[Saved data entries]
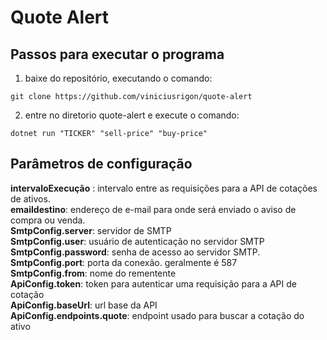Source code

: # Quote Alert

## Passos para executar o programa

1) baixe do repositório, executando o comando:

``` console
git clone https://github.com/viniciusrigon/quote-alert
```

2) entre no diretorio quote-alert e execute o comando: 

``` console
dotnet run "TICKER" "sell-price" "buy-price"
```

## Parâmetros de configuração

**intervaloExecução** : intervalo entre as requisições para a API de cotações de ativos.   
**emaildestino**: endereço de e-mail para onde será enviado o aviso de compra ou venda.  
**SmtpConfig.server**: servidor de SMTP  
**SmtpConfig.user**: usuário de autenticação no servidor SMTP  
**SmtpConfig.password**: senha de acesso ao servidor SMTP.  
**SmtpConfig.port**: porta da conexão. geralmente é 587  
**SmtpConfig.from**: nome do rementente  
**ApiConfig.token**: token para autenticar uma requisição para a API de cotação  
**ApiConfig.baseUrl**: url base da API  
**ApiConfig.endpoints.quote**: endpoint usado para buscar a cotação do ativo  


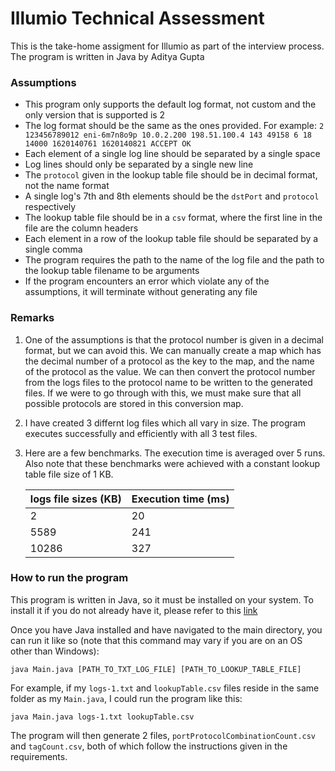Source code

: # Illumio Technical Assessment
This is the take-home assigment for Illumio as part of the interview process. The program is written in Java by Aditya Gupta

### Assumptions
* This program only supports the default log format, not custom and the only version that is supported is 2
* The log format should be the same as the ones provided. For example: ```2 123456789012 eni-6m7n8o9p 10.0.2.200 198.51.100.4 143 49158 6 18 14000 1620140761 1620140821 ACCEPT OK```
* Each element of a single log line should be separated by a single space
* Log lines should only be separated by a single new line
* The `protocol` given in the lookup table file should be in decimal format, not the name format
* A single log's 7th and 8th elements should be the `dstPort` and `protocol` respectively 
* The lookup table file should be in a `csv` format, where the first line in the file are the column headers
* Each element in a row of the lookup table file should be separated by a single comma
* The program requires the path to the name of the log file and the path to the lookup table filename to be arguments
* If the program encounters an error which violate any of the assumptions, it will terminate without generating any file

### Remarks
1. One of the assumptions is that the protocol number is given in a decimal format, but we can avoid this. We can manually create a map which has the decimal number of a protocol as the key to the map, and the name of the protocol as the value. We can then convert the protocol number from the logs files to the protocol name to be written to the generated files. If we were to go through with this, we must make sure that all possible protocols are stored in this conversion map. 

2. I have created 3 differnt log files which all vary in size. The program executes successfully and efficiently with all 3 test files. 

3. Here are a few benchmarks. The execution time is averaged over 5 runs. Also note that these benchmarks were achieved with a constant lookup table file size of 1 KB.

    | logs file sizes (KB)    | Execution time (ms) |
    | ----------------------- | ------------------- |
    | 2                       | 20                  |
    | 5589                    | 241                 |
    | 10286                   | 327                 |


### How to run the program
This program is written in Java, so it must be installed on your system. To install it if you do not already have it, please refer to this [link](https://www.java.com/en/download/help/download_options.html)

Once you have Java installed and have navigated to the main directory, you can run it like so (note that this command may vary if you are on an OS other than Windows):
```
java Main.java [PATH_TO_TXT_LOG_FILE] [PATH_TO_LOOKUP_TABLE_FILE]
```

For example, if my `logs-1.txt` and `lookupTable.csv` files reside in the same folder as my `Main.java`, I could run the program like this:
```
java Main.java logs-1.txt lookupTable.csv
```

The program will then generate 2 files, `portProtocolCombinationCount.csv` and `tagCount.csv`, both of which follow the instructions given in the requirements.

* Task instructions *
Please copy each line of the records above that holds the word "vary".

* Solution to this problem *
2. I have created 3 differnt log files which all vary in size. The program executes successfully and efficiently with all 3 test files. 
Once you have Java installed and have navigated to the main directory, you can run it like so (note that this command may vary if you are on an OS other than Windows):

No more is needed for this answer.